Ben Barzman (October 12, 1910 – December 15, 1989) was a Canadian journalist, screenwriter, and novelist, blacklisted during the McCarthy Era and known best for his screenplays for the movies Back to Bataan (1945), El Cid (1961), and The Blue Max (1966).[1]
Ben Barzman | |
Birth Date: | 12 October 1910 |
Birth Place: | Toronto, Ontario, Canada |
Children: | 7, Paolo Barzman |
He was born in Toronto, Ontario to a Jewish family. He was the screenwriter or co-writer of more than 20 movies, from You're a Lucky Fellow, Mr. Smith (1943) to The Head of Normande St. Onge (1975).
Like many of his colleagues in the movie business, Barzman was blacklisted by the House Un-American Activities Committee (HUAC).
His wife, Norma Barzman, was a Communist Party USA member from 1943 to 1949. In 2014, she told the Los Angeles Times, "one should be proud to have been a member of the American Communist Party during those years. Hitler was invading the Soviet Union, so there was no reason to be anti-Russian, they were our allies."[2]

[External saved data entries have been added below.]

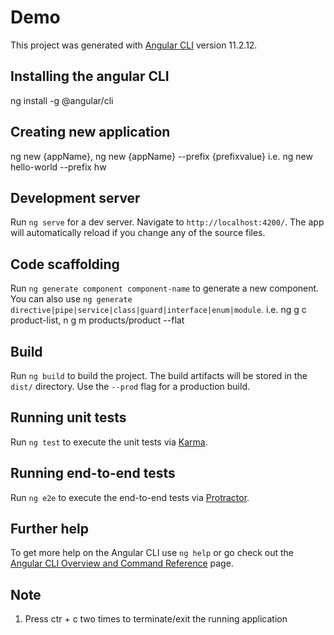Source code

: # Demo

This project was generated with [Angular CLI](https://github.com/angular/angular-cli) version 11.2.12.

## Installing the angular CLI
ng install -g @angular/cli

## Creating new application
ng new {appName}, ng new {appName} --prefix {prefixvalue}
i.e. ng new hello-world --prefix hw

## Development server

Run `ng serve` for a dev server. Navigate to `http://localhost:4200/`. The app will automatically reload if you change any of the source files.


## Code scaffolding

Run `ng generate component component-name` to generate a new component. You can also use `ng generate directive|pipe|service|class|guard|interface|enum|module`.
i.e. ng g c product-list, n g m products/product --flat

## Build

Run `ng build` to build the project. The build artifacts will be stored in the `dist/` directory. Use the `--prod` flag for a production build.

## Running unit tests

Run `ng test` to execute the unit tests via [Karma](https://karma-runner.github.io).

## Running end-to-end tests

Run `ng e2e` to execute the end-to-end tests via [Protractor](http://www.protractortest.org/).

## Further help

To get more help on the Angular CLI use `ng help` or go check out the [Angular CLI Overview and Command Reference](https://angular.io/cli) page.

## Note
1. Press ctr + c two times to terminate/exit the running application

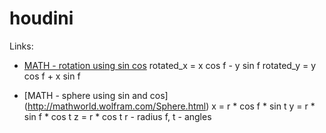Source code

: # houdini

Links:

* [MATH - rotation using sin cos](https://www.siggraph.org/education/materials/HyperGraph/modeling/mod_tran/2drota.htm)
rotated_x = x cos f - y sin f
rotated_y = y cos f + x sin f


* [MATH - sphere using sin and cos] (http://mathworld.wolfram.com/Sphere.html)
x	=	r * cos f * sin t
y = r * sin f * cos t
z = r * cos t
r - radius
 f, t - angles
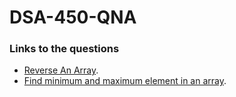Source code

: # DSA-450-QNA

### Links to the questions
  - [Reverse An Array](https://practice.geeksforgeeks.org/problems/reverse-an-array).
  - [Find minimum and maximum element in an array](https://practice.geeksforgeeks.org/problems/find-minimum-and-maximum-element-in-an-array4428).
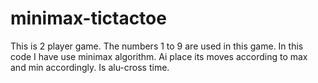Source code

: # minimax-tictactoe
This is 2 player game. The numbers 1 to 9 are used in this game. In this code I have use minimax algorithm. Ai place its moves according to max and min accordingly.  Is alu-cross time.
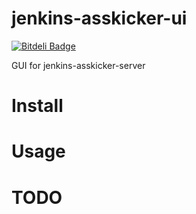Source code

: jenkins-asskicker-ui
====================
[![Bitdeli Badge](https://d2weczhvl823v0.cloudfront.net/aferre/jenkins-asskicker-ui/trend.png)](https://bitdeli.com/free "Bitdeli Badge")

GUI for jenkins-asskicker-server

Install
=======

Usage
=====

TODO
====
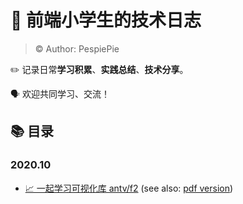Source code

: # 📘 前端小学生的技术日志

> © Author: PespiePie

✏️ 记录日常**学习积累**、**实践总结**、**技术分享**。

🗣 欢迎共同学习、交流！



## 📚 目录

### 2020.10

- [📈 一起学习可视化库 antv/f2](https://github.com/PieNam/Blog/blob/main/%E4%B8%80%E8%B5%B7%E5%AD%A6%E4%B9%A0%E5%8F%AF%E8%A7%86%E5%8C%96%E5%BA%93%20antv.f2/%F0%9F%93%88%20%E4%B8%80%E8%B5%B7%E5%AD%A6%E4%B9%A0%E5%8F%AF%E8%A7%86%E5%8C%96%E5%BA%93%20antv:f2.md) (see also: [pdf version](https://github.com/PieNam/Blog/blob/main/%E4%B8%80%E8%B5%B7%E5%AD%A6%E4%B9%A0%E5%8F%AF%E8%A7%86%E5%8C%96%E5%BA%93%20antv.f2/source/%F0%9F%93%88%20%E4%B8%80%E8%B5%B7%E5%AD%A6%E4%B9%A0%E5%8F%AF%E8%A7%86%E5%8C%96%E5%BA%93%20antv:f2.pdf))
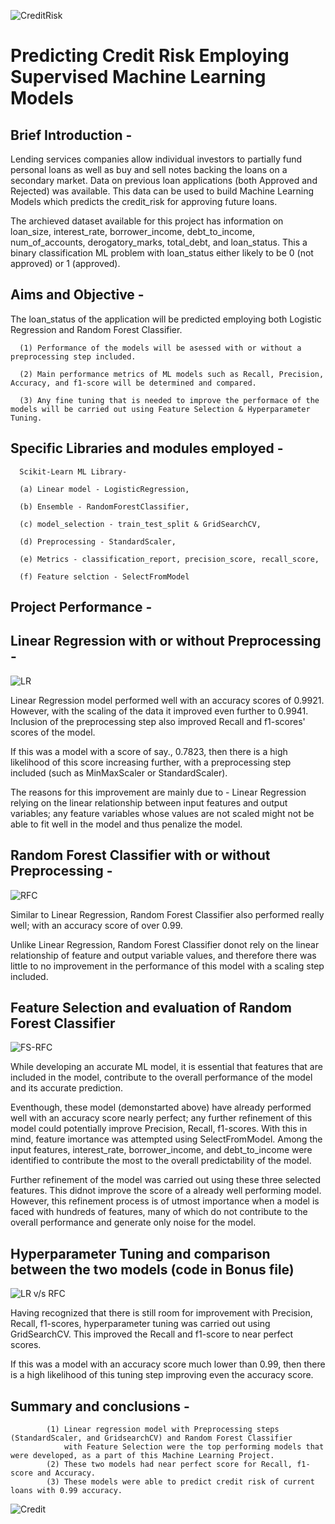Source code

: 
![CreditRisk](https://github.com/fbrowther/Supervised_ML_Models-Predicting_Credit_Risk/blob/main/Screenshots/creditrisk.jpeg)
# Predicting Credit Risk Employing Supervised Machine Learning Models

## Brief Introduction -
Lending services companies allow individual investors to partially fund personal loans as well as buy and sell notes backing the loans on a secondary market. Data on previous loan applications (both Approved and Rejected) was available. This data can be used to build Machine Learning Models which predicts the credit_risk for approving future loans. 

The archieved dataset available for this project has information on loan_size, interest_rate, borrower_income, debt_to_income, num_of_accounts,	derogatory_marks, total_debt, and loan_status. This a binary classification ML problem with loan_status either likely to be 0 (not approved) or 1 (approved).

## Aims and Objective -
The loan_status of the application will be predicted employing both Logistic Regression and Random Forest Classifier.

      (1) Performance of the models will be asessed with or without a preprocessing step included.
     
      (2) Main performance metrics of ML models such as Recall, Precision, Accuracy, and f1-score will be determined and compared.
  
      (3) Any fine tuning that is needed to improve the performace of the models will be carried out using Feature Selection & Hyperparameter Tuning.
  
## Specific Libraries and modules employed - 
      
      Scikit-Learn ML Library- 
  
      (a) Linear model - LogisticRegression, 
      
      (b) Ensemble - RandomForestClassifier,
      
      (c) model_selection - train_test_split & GridSearchCV,
      
      (d) Preprocessing - StandardScaler,
      
      (e) Metrics - classification_report, precision_score, recall_score,
      
      (f) Feature selction - SelectFromModel

## Project Performance -
## Linear Regression with or without Preprocessing -
![LR](https://github.com/fbrowther/Supervised_ML_Models-Predicting_Credit_Risk/blob/main/Screenshots/new_LR.png)


Linear Regression model performed well with an accuracy scores of 0.9921. However, with the scaling of the data it improved even further to 0.9941. Inclusion of the preprocessing step also improved Recall and f1-scores' scores of the model.

If this was a model with a score of say., 0.7823, then there is a high likelihood of this score increasing further, with a preprocessing step included (such as MinMaxScaler or StandardScaler).

The reasons for this improvement are mainly due to - Linear Regression relying on the linear relationship between input features and output variables; any feature variables whose values are not scaled might not be able to fit well in the model and thus penalize the model.

## Random Forest Classifier with or without Preprocessing -
![RFC](https://github.com/fbrowther/Supervised_ML_Models-Predicting_Credit_Risk/blob/main/Screenshots/RFC.png)

Similar to Linear Regression, Random Forest Classifier also performed really well; with an accuracy score of over 0.99.

Unlike Linear Regression, Random Forest Classifier donot rely on the linear relationship of feature and output variable values, and therefore there was little to no improvement in the performance of this model with a scaling step included.

## Feature Selection and evaluation of Random Forest Classifier
![FS-RFC](https://github.com/fbrowther/Supervised_ML_Models-Predicting_Credit_Risk/blob/main/Screenshots/Feature%20Selection%20-%20scores.png)

While developing an accurate ML model, it is essential that features that are included in the model, contribute to the overall performance of the model and its accurate prediction. 

Eventhough, these model (demonstarted above) have already performed well with an accuracy score nearly perfect; any further refinement of this model could potentially improve Precision, Recall, f1-scores. With this in mind, feature imortance was attempted using SelectFromModel. Among the input features, interest_rate, borrower_income, and debt_to_income were identified to contribute the most to the overall predictability of the model.

Further refinement of the model was carried out using these three selected features. This didnot improve the score of a already well performing model. However, this refinement process is of utmost importance when a model is faced with hundreds of features, many of which do not contribute to the overall performance and generate only noise for the model.  

## Hyperparameter Tuning and comparison between the two models (code in Bonus file)
![LR v/s RFC](https://github.com/fbrowther/Supervised_ML_Models-Predicting_Credit_Risk/blob/main/Screenshots/Hyperparameter.png)

Having recognized that there is still room for improvement with Precision, Recall, f1-scores, hyperparameter tuning was carried out using GridSearchCV. This improved the Recall and f1-score to near perfect scores. 

If this was a model with an accuracy score much lower than 0.99, then there is a high likelihood of this tuning step improving even the accuracy score.

## Summary and conclusions -
            (1) Linear regression model with Preprocessing steps (StandardScaler, and GridsearchCV) and Random Forest Classifier 
                with Feature Selection were the top performing models that were developed, as a part of this Machine Learning Project.
            (2) These two models had near perfect score for Recall, f1-score and Accuracy.
            (3) These models were able to predict credit risk of current loans with 0.99 accuracy.
            

![Credit](https://github.com/fbrowther/Supervised_ML_Models-Predicting_Credit_Risk/blob/main/Screenshots/Credit.jpeg)
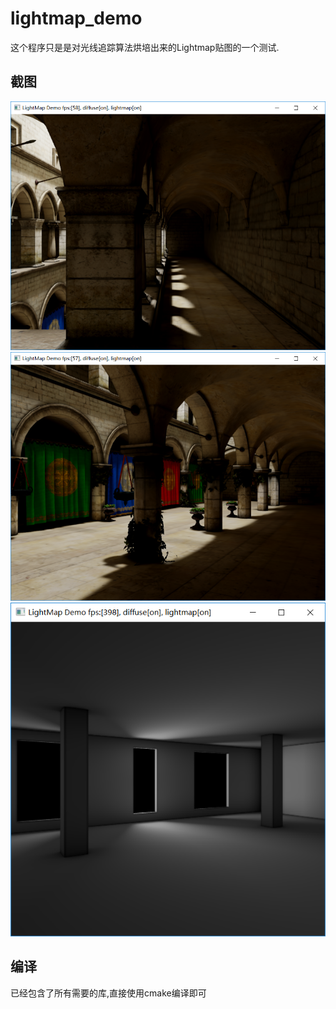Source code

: # lightmap_demo

这个程序只是是对光线追踪算法烘培出来的Lightmap贴图的一个测试.

## 截图
![crytek_sponza](sample.png)
![crytek_sponza](sample1.png)
![whiteroom](sample2.png)
  
## 编译
 已经包含了所有需要的库,直接使用cmake编译即可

The couple relocated to England so Barzman could work on the movies Give Us This Day (aka, Christ In Concrete, 1949).[3] After his return to the United States after directing Give Us This Day, Edward Dmytryk, one of the Hollywood Ten, testified about the Barzmans to HUAC in 1951. "To get out of prison he named us and a lot of other people," said Norma Barzman in 2014. During the 1950s, the family relocated to Paris, where friends included Pablo Picasso, Yves Montand, and Simone Signoret,[2] and later southern France. Barzman did not receive credit for some movies because of the Hollywood Blacklist.
His U.S. citizenship was revoked from 1954 to 1963. His wife Norma had her passport revoked from 1951 for seven years.[2] The family remained abroad in London, Paris, and Mougins (France) until 1976, during which time he wrote his novels and screenplays for French and Italian movies.[4]
Barzman died in Santa Monica, California, United States.
In 1960, Barzman became a science fiction author, with his novel Out Of This World. It dealt with the idea of a twin planet of Earth in the same orbit as Earth, hidden from our view by the sun. The two planets had developed almost identically from creation—but World War II never happened on the twin Earth.
He received a retrospective showing of his movies at the Cinematheque in 1982.